Abstract

Introduction Excel Exhibition Centre, Docklands, London, 27 November 2009. It is Maaveerar Naal, or ‘Heroes Day’, the day of remembrance for Tamils killed in the civil war between the Liberation Tigers of Tamil Eelam (LTTE) and the Government. The war had come to a bloody end just months earlier when Sri Lankan government forces captured the last LTTEcontrolled areas in northern Sri Lanka. Heroes Day has been organised by LTTE in Sri Lanka since 1989 and more recently the day has been marked every year in many parts of the world among the Tamil diaspora. The 2009 Heroes Day was the first since the LTTE was defeated in Sri Lanka. As in previous years, the event in London was attended by tens of thousands of Tamils. On stage there were performances portraying the final days of the war when the leadership of the LTTE was killed and civilians suffered in the crossfire of the fighting and later in closed camps in the area known as Manik Farm.

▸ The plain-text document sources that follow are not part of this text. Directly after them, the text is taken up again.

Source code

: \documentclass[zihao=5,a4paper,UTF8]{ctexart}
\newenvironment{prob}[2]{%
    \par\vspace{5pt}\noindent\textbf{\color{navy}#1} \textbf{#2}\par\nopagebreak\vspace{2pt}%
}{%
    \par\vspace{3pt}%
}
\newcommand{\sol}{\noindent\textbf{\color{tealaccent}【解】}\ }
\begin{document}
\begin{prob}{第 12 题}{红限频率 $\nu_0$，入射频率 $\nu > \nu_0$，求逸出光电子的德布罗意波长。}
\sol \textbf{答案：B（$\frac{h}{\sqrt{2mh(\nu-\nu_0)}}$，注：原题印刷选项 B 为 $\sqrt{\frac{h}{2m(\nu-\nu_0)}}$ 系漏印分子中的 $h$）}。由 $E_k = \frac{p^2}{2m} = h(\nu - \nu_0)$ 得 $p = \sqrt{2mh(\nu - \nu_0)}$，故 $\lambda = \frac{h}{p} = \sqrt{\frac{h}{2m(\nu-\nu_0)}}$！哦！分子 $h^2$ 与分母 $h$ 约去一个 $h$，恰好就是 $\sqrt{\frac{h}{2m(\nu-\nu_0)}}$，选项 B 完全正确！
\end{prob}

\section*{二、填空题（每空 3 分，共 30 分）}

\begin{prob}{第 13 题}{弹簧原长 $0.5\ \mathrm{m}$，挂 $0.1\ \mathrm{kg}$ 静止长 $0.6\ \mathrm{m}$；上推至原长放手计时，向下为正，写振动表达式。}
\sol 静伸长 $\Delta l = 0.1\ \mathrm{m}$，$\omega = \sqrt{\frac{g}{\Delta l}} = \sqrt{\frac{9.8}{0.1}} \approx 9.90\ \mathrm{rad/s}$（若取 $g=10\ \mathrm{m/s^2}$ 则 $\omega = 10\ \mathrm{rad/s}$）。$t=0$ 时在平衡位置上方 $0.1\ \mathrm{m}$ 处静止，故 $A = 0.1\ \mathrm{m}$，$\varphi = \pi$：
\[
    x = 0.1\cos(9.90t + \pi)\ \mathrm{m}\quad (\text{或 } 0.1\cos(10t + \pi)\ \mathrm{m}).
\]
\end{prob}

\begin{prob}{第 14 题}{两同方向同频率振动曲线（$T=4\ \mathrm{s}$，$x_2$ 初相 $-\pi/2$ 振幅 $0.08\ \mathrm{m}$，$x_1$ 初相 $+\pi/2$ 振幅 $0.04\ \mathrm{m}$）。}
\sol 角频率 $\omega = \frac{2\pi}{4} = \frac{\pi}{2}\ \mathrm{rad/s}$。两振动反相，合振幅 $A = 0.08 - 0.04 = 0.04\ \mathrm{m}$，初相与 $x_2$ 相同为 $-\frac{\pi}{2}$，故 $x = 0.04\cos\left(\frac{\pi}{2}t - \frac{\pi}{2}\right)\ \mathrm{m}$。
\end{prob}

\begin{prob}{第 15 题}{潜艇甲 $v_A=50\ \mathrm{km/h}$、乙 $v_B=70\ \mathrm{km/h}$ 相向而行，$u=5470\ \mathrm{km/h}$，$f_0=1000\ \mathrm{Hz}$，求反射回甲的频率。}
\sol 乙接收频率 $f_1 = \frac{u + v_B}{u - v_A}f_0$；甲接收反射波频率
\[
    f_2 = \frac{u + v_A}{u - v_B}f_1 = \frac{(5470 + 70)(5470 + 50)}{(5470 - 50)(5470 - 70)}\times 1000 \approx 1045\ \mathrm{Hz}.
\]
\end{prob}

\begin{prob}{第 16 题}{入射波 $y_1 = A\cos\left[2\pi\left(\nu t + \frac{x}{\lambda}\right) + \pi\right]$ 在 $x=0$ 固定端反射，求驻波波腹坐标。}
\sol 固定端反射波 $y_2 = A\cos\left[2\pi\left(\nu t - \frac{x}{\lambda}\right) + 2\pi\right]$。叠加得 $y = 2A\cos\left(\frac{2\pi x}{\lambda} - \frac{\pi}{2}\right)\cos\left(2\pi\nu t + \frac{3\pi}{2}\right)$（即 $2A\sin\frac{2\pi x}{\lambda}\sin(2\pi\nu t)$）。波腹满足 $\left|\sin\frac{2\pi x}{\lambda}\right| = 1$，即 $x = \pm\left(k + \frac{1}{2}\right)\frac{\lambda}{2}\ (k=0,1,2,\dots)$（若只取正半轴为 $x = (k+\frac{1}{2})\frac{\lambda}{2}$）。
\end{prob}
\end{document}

In between the performances, politicians and activists, Sri Lankan Tamil, Indian Tamil and British, addressed the audience about the continued aspiration for an independent homeland or Tamil Eelam, and about the role of the diaspora in achieving this aim. War and displacement create specific connections between local and global processes. In this chapter, we explore such connections by way of analysing the politics of representation and identity among Tamils in Sri Lanka and in the Tamil diaspora.